Ronald Morgan has photos of his daughter everywhere in his Ross home -- an 8-by-10 in the living room, a dozen snapshots on the refrigerator, more tucked away. He has her bike helmet and fishing rod on a dining room chair, her rag doll on a shelf in the entry.

But he doesn't have her.


Robin Rombach, Post-Gazette
Ronald Morgan has filed for custody of his daughter, who has lived with her maternal grandparents, Mary and James Weiser, from infancy.
Morgan hasn't seen the 6-year-old since Feb. 13, when he went to pick her up at her maternal grandparents' house in Avalon for a Girl Scouts father-daughter night.

The child has lived with the grandparents, Mary and James Weiser, from infancy, but Morgan says he has been visiting and financially supporting her all along.
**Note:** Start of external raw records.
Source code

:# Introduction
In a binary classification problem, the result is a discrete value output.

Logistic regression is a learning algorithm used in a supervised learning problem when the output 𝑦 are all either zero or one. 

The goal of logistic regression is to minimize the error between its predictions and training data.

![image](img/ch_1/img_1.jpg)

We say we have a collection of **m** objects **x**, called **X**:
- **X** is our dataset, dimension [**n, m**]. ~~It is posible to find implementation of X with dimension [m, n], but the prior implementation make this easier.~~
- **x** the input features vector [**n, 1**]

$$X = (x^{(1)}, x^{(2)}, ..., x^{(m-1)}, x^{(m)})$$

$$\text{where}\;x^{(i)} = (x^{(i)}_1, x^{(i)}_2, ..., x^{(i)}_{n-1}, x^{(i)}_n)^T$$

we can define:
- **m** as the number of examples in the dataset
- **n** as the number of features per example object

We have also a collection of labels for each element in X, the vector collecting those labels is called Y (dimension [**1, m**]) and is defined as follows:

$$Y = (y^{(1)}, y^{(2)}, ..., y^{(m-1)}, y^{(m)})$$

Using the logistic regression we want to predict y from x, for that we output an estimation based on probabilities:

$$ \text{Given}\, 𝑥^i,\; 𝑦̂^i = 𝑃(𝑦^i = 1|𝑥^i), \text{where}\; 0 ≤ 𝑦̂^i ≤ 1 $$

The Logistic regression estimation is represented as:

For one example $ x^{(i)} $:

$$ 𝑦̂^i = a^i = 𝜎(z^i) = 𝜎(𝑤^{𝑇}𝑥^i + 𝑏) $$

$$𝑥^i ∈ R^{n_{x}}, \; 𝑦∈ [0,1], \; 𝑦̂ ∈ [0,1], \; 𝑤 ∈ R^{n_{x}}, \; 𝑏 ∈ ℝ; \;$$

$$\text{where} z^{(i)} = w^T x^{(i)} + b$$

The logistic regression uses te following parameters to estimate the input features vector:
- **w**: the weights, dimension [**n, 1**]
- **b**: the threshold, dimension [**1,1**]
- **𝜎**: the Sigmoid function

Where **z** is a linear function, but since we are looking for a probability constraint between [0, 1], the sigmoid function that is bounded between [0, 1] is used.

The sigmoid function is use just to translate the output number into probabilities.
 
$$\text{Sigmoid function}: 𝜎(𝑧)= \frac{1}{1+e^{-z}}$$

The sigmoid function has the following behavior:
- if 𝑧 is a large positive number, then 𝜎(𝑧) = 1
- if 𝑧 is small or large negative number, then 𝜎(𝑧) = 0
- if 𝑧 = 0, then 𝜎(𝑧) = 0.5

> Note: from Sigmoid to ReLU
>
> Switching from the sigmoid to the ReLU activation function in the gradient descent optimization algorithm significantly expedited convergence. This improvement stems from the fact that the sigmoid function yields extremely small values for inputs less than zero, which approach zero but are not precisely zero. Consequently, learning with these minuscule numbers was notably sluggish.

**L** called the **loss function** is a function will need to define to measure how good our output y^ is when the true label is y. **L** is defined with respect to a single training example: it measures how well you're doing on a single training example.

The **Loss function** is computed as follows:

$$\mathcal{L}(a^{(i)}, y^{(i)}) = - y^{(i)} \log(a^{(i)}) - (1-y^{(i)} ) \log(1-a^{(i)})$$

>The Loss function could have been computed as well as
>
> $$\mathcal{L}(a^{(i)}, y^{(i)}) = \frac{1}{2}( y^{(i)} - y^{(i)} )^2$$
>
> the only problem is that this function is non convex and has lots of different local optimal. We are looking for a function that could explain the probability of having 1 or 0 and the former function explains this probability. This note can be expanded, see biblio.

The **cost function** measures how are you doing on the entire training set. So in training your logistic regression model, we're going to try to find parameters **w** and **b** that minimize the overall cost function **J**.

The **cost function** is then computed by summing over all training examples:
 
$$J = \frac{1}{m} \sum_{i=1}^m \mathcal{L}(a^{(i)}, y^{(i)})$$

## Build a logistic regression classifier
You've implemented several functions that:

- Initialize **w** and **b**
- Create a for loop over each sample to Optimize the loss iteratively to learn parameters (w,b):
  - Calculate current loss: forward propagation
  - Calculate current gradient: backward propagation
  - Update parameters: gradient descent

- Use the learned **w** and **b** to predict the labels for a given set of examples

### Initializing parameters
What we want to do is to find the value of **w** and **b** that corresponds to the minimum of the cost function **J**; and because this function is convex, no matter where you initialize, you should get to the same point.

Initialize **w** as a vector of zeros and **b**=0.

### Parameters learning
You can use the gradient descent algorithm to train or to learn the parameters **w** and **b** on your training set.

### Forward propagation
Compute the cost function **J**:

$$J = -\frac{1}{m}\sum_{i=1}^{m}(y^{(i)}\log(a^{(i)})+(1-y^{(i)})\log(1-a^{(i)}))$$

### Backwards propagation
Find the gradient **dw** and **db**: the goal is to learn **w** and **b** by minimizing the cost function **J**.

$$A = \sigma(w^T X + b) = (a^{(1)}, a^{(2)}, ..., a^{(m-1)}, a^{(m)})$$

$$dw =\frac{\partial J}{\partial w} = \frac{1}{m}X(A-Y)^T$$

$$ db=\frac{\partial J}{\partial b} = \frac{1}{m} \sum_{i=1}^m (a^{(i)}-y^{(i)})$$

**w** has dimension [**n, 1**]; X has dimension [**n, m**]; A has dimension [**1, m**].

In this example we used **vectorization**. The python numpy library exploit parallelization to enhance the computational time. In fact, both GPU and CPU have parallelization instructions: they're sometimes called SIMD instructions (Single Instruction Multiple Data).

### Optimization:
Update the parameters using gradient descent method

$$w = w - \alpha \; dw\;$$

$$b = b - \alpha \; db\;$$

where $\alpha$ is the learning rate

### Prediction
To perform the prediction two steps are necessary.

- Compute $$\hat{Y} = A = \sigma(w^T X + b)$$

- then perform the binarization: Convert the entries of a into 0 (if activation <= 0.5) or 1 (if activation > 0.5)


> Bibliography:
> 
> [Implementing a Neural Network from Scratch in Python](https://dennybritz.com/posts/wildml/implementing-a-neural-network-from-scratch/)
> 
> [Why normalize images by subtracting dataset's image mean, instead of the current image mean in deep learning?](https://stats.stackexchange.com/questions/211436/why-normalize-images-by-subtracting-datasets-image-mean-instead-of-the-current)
On Feb. 13, the Weisers not only refused to let him take the child, but also delivered another bombshell. They told him that Allegheny County's Office of Children, Youth and Families had terminated his parental rights three years earlier and arranged for the Weisers' adoption soon afterward.

This was a shock to Morgan. Although he knew that his daughter, born cocaine-exposed, had been with her grandparents since infancy, he says, none of the Weisers ever told him that CYF had been involved since shortly after the girl's birth. That's why he didn't contact the agency earlier.

He was kept in the dark when the girl's mother surrendered her rights and the agency terminated the parental rights of a man whose name she'd placed on the birth certificate and, as CYF always does, also terminated the rights of any "unknown father."

Ronald S. Morgan is the unknown father, although he says he was never unknown to the Weiser family. And DNA testing proves he's the biological father.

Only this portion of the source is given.